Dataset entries
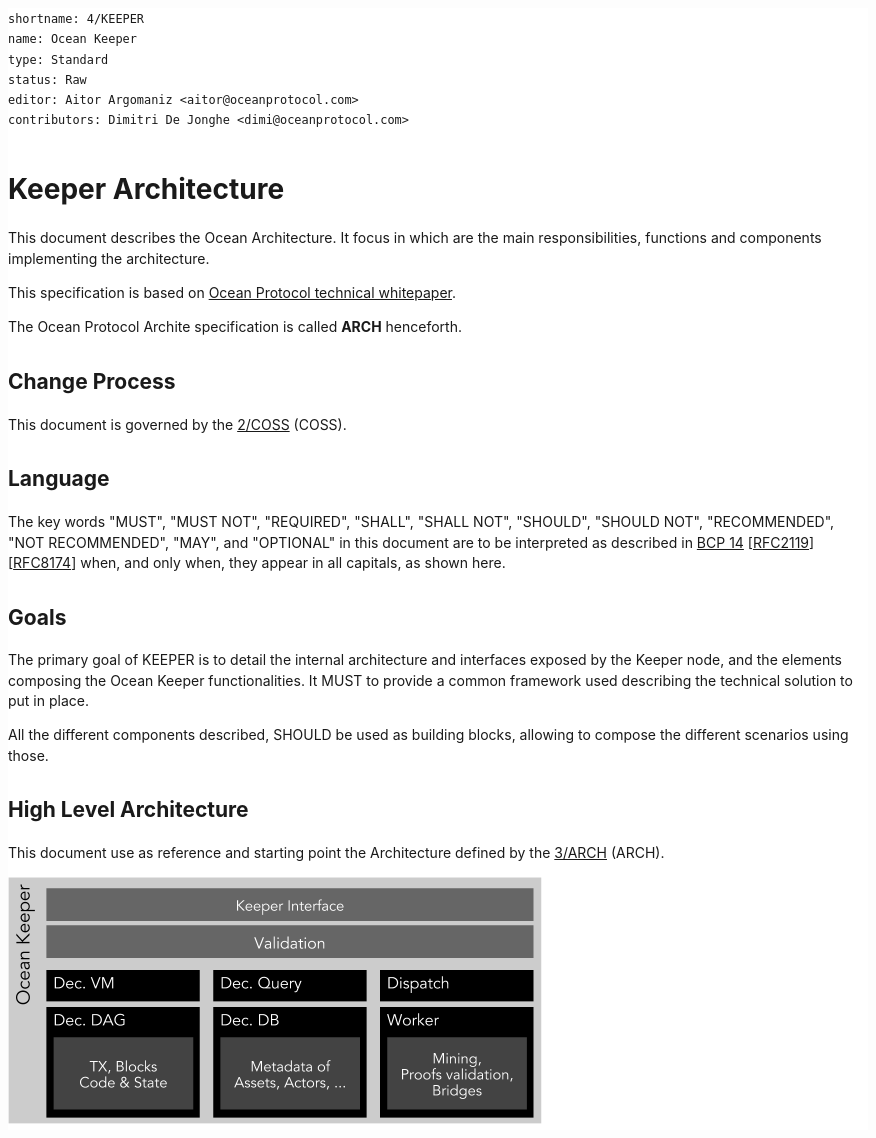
 ```
shortname: 4/KEEPER
name: Ocean Keeper
type: Standard
status: Raw
editor: Aitor Argomaniz <aitor@oceanprotocol.com>
contributors: Dimitri De Jonghe <dimi@oceanprotocol.com>
```

# Keeper Architecture

This document describes the Ocean Architecture. 
It focus in which are the main responsibilities, functions and components implementing the architecture.

This specification is based on [Ocean Protocol technical whitepaper](https://github.com/oceanprotocol/whitepaper).

The Ocean Protocol Archite specification is called **ARCH** henceforth.


## Change Process
This document is governed by the [2/COSS](../2/README.md) (COSS).

## Language
The key words "MUST", "MUST NOT", "REQUIRED", "SHALL", "SHALL NOT", "SHOULD", "SHOULD NOT", "RECOMMENDED", "NOT RECOMMENDED", "MAY", and "OPTIONAL" in this document are to be interpreted as described in [BCP 14](https://tools.ietf.org/html/bcp14) \[[RFC2119](https://tools.ietf.org/html/rfc2119)\] \[[RFC8174](https://tools.ietf.org/html/rfc8174)\] when, and only when, they appear in all capitals, as shown here.
## Goals
The primary goal of KEEPER is to detail the internal architecture and interfaces exposed by the Keeper node, and the elements composing the Ocean Keeper functionalities. 
It MUST to provide a common framework used describing the technical solution to put in place. 

All the different components described, SHOULD be used as building blocks, allowing to compose the different scenarios using those.

## High Level Architecture
This document use as reference and starting point the Architecture defined by the [3/ARCH](../3/README.md) (ARCH).

![Keeper Architecture](images/keeper-arch.png)

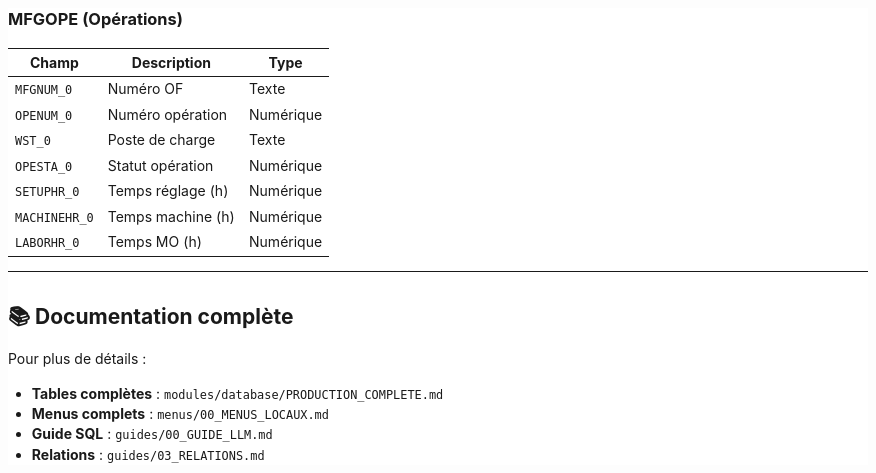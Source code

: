 ### MFGOPE (Opérations)

| Champ | Description | Type |
|-------|-------------|------|
| `MFGNUM_0` | Numéro OF | Texte |
| `OPENUM_0` | Numéro opération | Numérique |
| `WST_0` | Poste de charge | Texte |
| `OPESTA_0` | Statut opération | Numérique |
| `SETUPHR_0` | Temps réglage (h) | Numérique |
| `MACHINEHR_0` | Temps machine (h) | Numérique |
| `LABORHR_0` | Temps MO (h) | Numérique |

---

## 📚 Documentation complète

Pour plus de détails :
- **Tables complètes** : `modules/database/PRODUCTION_COMPLETE.md`
- **Menus complets** : `menus/00_MENUS_LOCAUX.md`
- **Guide SQL** : `guides/00_GUIDE_LLM.md`
- **Relations** : `guides/03_RELATIONS.md`


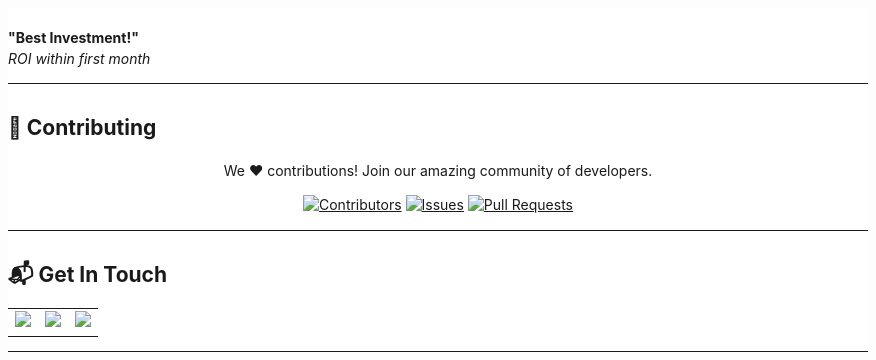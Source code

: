 <br><strong>"Best Investment!"</strong>
<br><em>ROI within first month</em>
</td>
</tr>
</table>
</div>

---

## 🤝 Contributing

<div align="center">

We ❤️ contributions! Join our amazing community of developers.

[![Contributors](https://img.shields.io/badge/Contributors-Welcome-brightgreen?style=for-the-badge&logo=github&logoColor=white)](CONTRIBUTING.md)
[![Issues](https://img.shields.io/badge/Issues-Open-blue?style=for-the-badge&logo=github&logoColor=white)](https://github.com/yourusername/zerohub/issues)
[![Pull Requests](https://img.shields.io/badge/PRs-Welcome-orange?style=for-the-badge&logo=github&logoColor=white)](https://github.com/yourusername/zerohub/pulls)

</div>

---

## 📬 Get In Touch

<div align="center">
<table>
<tr>
<td align="center">
<a href="mailto:ashishjadhav9900@gmail.com">
<img src="https://img.shields.io/badge/📧_Email-ashishjadhav9900@gmail.com-EF4444?style=for-the-badge&logo=gmail&logoColor=white" />
</a>
</td>
<td align="center">
<a href="https://ashishport.vercel.app">
<img src="https://img.shields.io/badge/💼_Portfolio-ashishport.vercel.app-10B981?style=for-the-badge&logo=vercel&logoColor=white" />
</a>
</td>
<td align="center">
<a href="https://zerohub.site">
<img src="https://img.shields.io/badge/🌐_Website-zerohub.site-6366F1?style=for-the-badge&logo=vercel&logoColor=white" />
</a>
</td>
</tr>
</table>
</div>

---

What the task requires: Please write out all the data again word for word, but not the pictures.

Exercise response:
 ```
shortname: 4/KEEPER
name: Ocean Keeper
type: Standard
status: Raw
editor: Aitor Argomaniz <aitor@oceanprotocol.com>
contributors: Dimitri De Jonghe <dimi@oceanprotocol.com>
```

# Keeper Architecture

This document describes the Ocean Architecture. 
It focus in which are the main responsibilities, functions and components implementing the architecture.

This specification is based on [Ocean Protocol technical whitepaper](https://github.com/oceanprotocol/whitepaper).

The Ocean Protocol Archite specification is called **ARCH** henceforth.


## Change Process
This document is governed by the [2/COSS](../2/README.md) (COSS).

## Language
The key words "MUST", "MUST NOT", "REQUIRED", "SHALL", "SHALL NOT", "SHOULD", "SHOULD NOT", "RECOMMENDED", "NOT RECOMMENDED", "MAY", and "OPTIONAL" in this document are to be interpreted as described in [BCP 14](https://tools.ietf.org/html/bcp14) \[[RFC2119](https://tools.ietf.org/html/rfc2119)\] \[[RFC8174](https://tools.ietf.org/html/rfc8174)\] when, and only when, they appear in all capitals, as shown here.
## Goals
The primary goal of KEEPER is to detail the internal architecture and interfaces exposed by the Keeper node, and the elements composing the Ocean Keeper functionalities. 
It MUST to provide a common framework used describing the technical solution to put in place. 

All the different components described, SHOULD be used as building blocks, allowing to compose the different scenarios using those.

## High Level Architecture
This document use as reference and starting point the Architecture defined by the [3/ARCH](../3/README.md) (ARCH).

![Keeper Architecture](images/keeper-arch.png)

Source code

: ### MFGOPE (Opérations)

| Champ | Description | Type |
|-------|-------------|------|
| `MFGNUM_0` | Numéro OF | Texte |
| `OPENUM_0` | Numéro opération | Numérique |
| `WST_0` | Poste de charge | Texte |
| `OPESTA_0` | Statut opération | Numérique |
| `SETUPHR_0` | Temps réglage (h) | Numérique |
| `MACHINEHR_0` | Temps machine (h) | Numérique |
| `LABORHR_0` | Temps MO (h) | Numérique |

---

## 📚 Documentation complète

Pour plus de détails :
- **Tables complètes** : `modules/database/PRODUCTION_COMPLETE.md`
- **Menus complets** : `menus/00_MENUS_LOCAUX.md`
- **Guide SQL** : `guides/00_GUIDE_LLM.md`
- **Relations** : `guides/03_RELATIONS.md`


Source code

: <br><strong>"Best Investment!"</strong>
<br><em>ROI within first month</em>
</td>
</tr>
</table>
</div>

---

## 🤝 Contributing

<div align="center">

We ❤️ contributions! Join our amazing community of developers.

[![Contributors](https://img.shields.io/badge/Contributors-Welcome-brightgreen?style=for-the-badge&logo=github&logoColor=white)](CONTRIBUTING.md)
[![Issues](https://img.shields.io/badge/Issues-Open-blue?style=for-the-badge&logo=github&logoColor=white)](https://github.com/yourusername/zerohub/issues)
[![Pull Requests](https://img.shields.io/badge/PRs-Welcome-orange?style=for-the-badge&logo=github&logoColor=white)](https://github.com/yourusername/zerohub/pulls)

</div>

---

## 📬 Get In Touch

<div align="center">
<table>
<tr>
<td align="center">
<a href="mailto:ashishjadhav9900@gmail.com">
<img src="https://img.shields.io/badge/📧_Email-ashishjadhav9900@gmail.com-EF4444?style=for-the-badge&logo=gmail&logoColor=white" />
</a>
</td>
<td align="center">
<a href="https://ashishport.vercel.app">
<img src="https://img.shields.io/badge/💼_Portfolio-ashishport.vercel.app-10B981?style=for-the-badge&logo=vercel&logoColor=white" />
</a>
</td>
<td align="center">
<a href="https://zerohub.site">
<img src="https://img.shields.io/badge/🌐_Website-zerohub.site-6366F1?style=for-the-badge&logo=vercel&logoColor=white" />
</a>
</td>
</tr>
</table>
</div>

---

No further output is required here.